Here’s Why the American Consumer Is Less Engaged
Cheaper borrowing costs, increased household wealth backed by rising home prices and stock market returns, and an improving job market have done much to sustain demand for big-ticket purchases like motor vehicles.
But retail sales figures released by the Department of Commerce on Monday showed consumer spending, which accounts for approximately 70 percent of the United States economy, may take some time to accelerate as Americans remain frugal to rebuild savings. While U.S. consumers spent more on gasoline and cars in June, they had little appetite for other goods, a problem because consumer spending has been the foundation for the economic recovery thus far.

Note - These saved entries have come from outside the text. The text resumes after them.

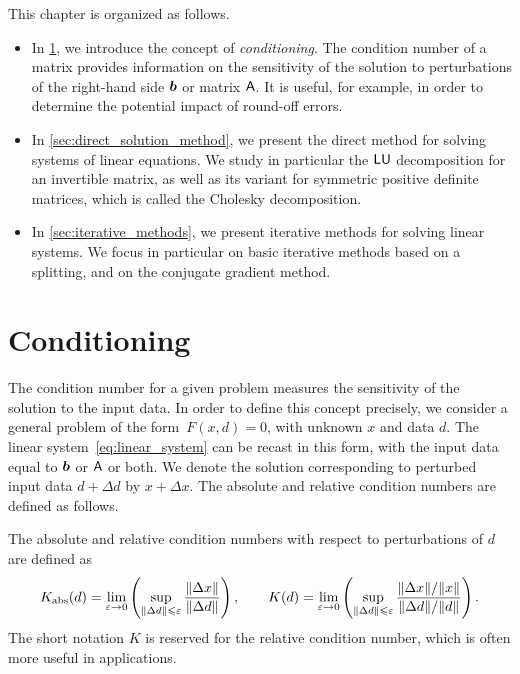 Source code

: This chapter is organized as follows.
\begin{itemize}
    \item
        In \cref{sec:conditioning},
        we introduce the concept of \emph{conditioning}.
        The condition number of a matrix provides information on the sensitivity of the solution to perturbations of the right-hand side $\mathbf{\boldsymbol{b}}$ or matrix $\mathsf A$.
        It is useful, for example, in order to determine the potential impact of round-off errors.

    \item
        In \cref{sec:direct_solution_method},
        we present the direct method for solving systems of linear equations.
        We study in particular the $\mathsf L \mathsf U$ decomposition for an invertible matrix,
        as well as its variant for symmetric positive definite matrices,
        which is called the Cholesky decomposition.

    \item
        In \cref{sec:iterative_methods},
        we present iterative methods for solving linear systems.
        We focus in particular on basic iterative methods based on a splitting,
        and on the conjugate gradient method.
\end{itemize}

\section{Conditioning}%
\label{sec:conditioning}

The condition number for a given problem measures the sensitivity of the solution to the input data.
In order to define this concept precisely,
we consider a general problem of the form~$F(x, d) = 0$,
with unknown $x$ and data $d$.
The linear system~\eqref{eq:linear_system} can be recast in this form,
with the input data equal to $\mathbf{\boldsymbol{b}}$ or $\mathsf A$ or both.
We denote the solution corresponding to perturbed input data $d + \Delta d$ by $x + \Delta x$.
The absolute and relative condition numbers are defined as follows.

\begin{definition}
    [Condition number for the problem $F(x, d) = 0$]
    The absolute and relative condition numbers with respect to perturbations of $d$ are defined as
    \[
        K_{\rm abs}(d) = \lim_{\varepsilon \to 0} \left( \sup_{\lVert\Delta d\rVert \leqslant \varepsilon} \frac{\lVert\Delta x\rVert}{\lVert\Delta d\rVert} \right),
        \qquad
        K(d) = \lim_{\varepsilon \to 0} \left( \sup_{\lVert\Delta d\rVert \leqslant \varepsilon} \frac{\lVert\Delta x\rVert / \lVert x\rVert}{\lVert\Delta d\rVert / \lVert d\rVert} \right).
    \]
    The short notation $K$ is reserved for the relative condition number,
    which is often more useful in applications.
\end{definition}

Retail sales rose far less than expected, increasing 0.4 percent last month to a seasonally adjusted $422.79 billion. Economists expected a 0.8 percent jump to follow May’s 0.6 percent increase.
“The consumer was less engaged in the second quarter,” Ameriprise Financial senior economist Russell Price told Bloomberg. “The numbers are disappointing in comparison to expectations but the overall picture is still encouraging” given job growth and improved household balance sheets, he said.

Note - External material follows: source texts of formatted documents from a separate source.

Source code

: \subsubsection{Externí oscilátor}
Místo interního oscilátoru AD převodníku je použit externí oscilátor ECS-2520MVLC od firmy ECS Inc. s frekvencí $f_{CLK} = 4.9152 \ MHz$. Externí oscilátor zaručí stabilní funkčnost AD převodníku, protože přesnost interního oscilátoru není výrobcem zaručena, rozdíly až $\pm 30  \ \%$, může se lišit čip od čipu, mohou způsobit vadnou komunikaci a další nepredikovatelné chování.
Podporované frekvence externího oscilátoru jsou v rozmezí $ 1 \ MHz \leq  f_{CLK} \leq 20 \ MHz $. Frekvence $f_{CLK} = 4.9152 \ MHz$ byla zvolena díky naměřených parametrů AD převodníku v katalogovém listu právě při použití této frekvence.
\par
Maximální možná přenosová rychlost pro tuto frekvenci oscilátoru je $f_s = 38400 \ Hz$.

Still, economists surveyed by Bloomberg earlier in July believe household spending will pick up, and the economy is expected to expand at a 2.3 percent annualized pace in the third quarter after slowing to a projected 1.6 percent rate in the April through June period.
As evidence that Americans are keeping purchases constrained to their immediate needs, receipts at restaurants and bars dropped 1.2 percent in June, the biggest decline since February 2008. In addition, sales fell 2.2 percent at building materials outlets, the most since May 2012, while department store sales decreased 1 percent. However, eight of the 13 major sectors tracked by the Commerce Department showed increases last month, led by a 1.5 percent gain in automobile sales.
Automobile sales are rising as Americans replace older vehicles; cars and light vehicles sold at a 15.89 million annual rate in June, the fastest pace since November 2007, according to data from Ward’s Automotive Group. Low borrowing costs and increasing consumer wealth helped make these purchases possible and should continue to support spending in the near future.
Excluding automobiles and gasoline — which rose as high as $3.63 in early June, pushing service-station sales up 0.7 percent for the month — retail sales actually fell 0.1 percent. Purchases excluding cars, gasoline, and building materials, which render the figures used to calculate gross domestic product, rose just 0.1 percent in June after rising 0.2 percent in May.
For primarily wealthier Americans, household wealth has been boosted by a rally in the stock market and increasing property values. The rise in home prices in the 12 months through April was the greatest increase in seven years, according to the Standard & Poor’s/Case-Shiller index of property values, while the S&P’s 50 Index hit a record high last week.
“Economic indicators continue to improve,” Ford’s senior U.S. economist Jenny Lin said on a July 2 sales call, according to Bloomberg. The “consumer spending growth pace is slowly picking up.”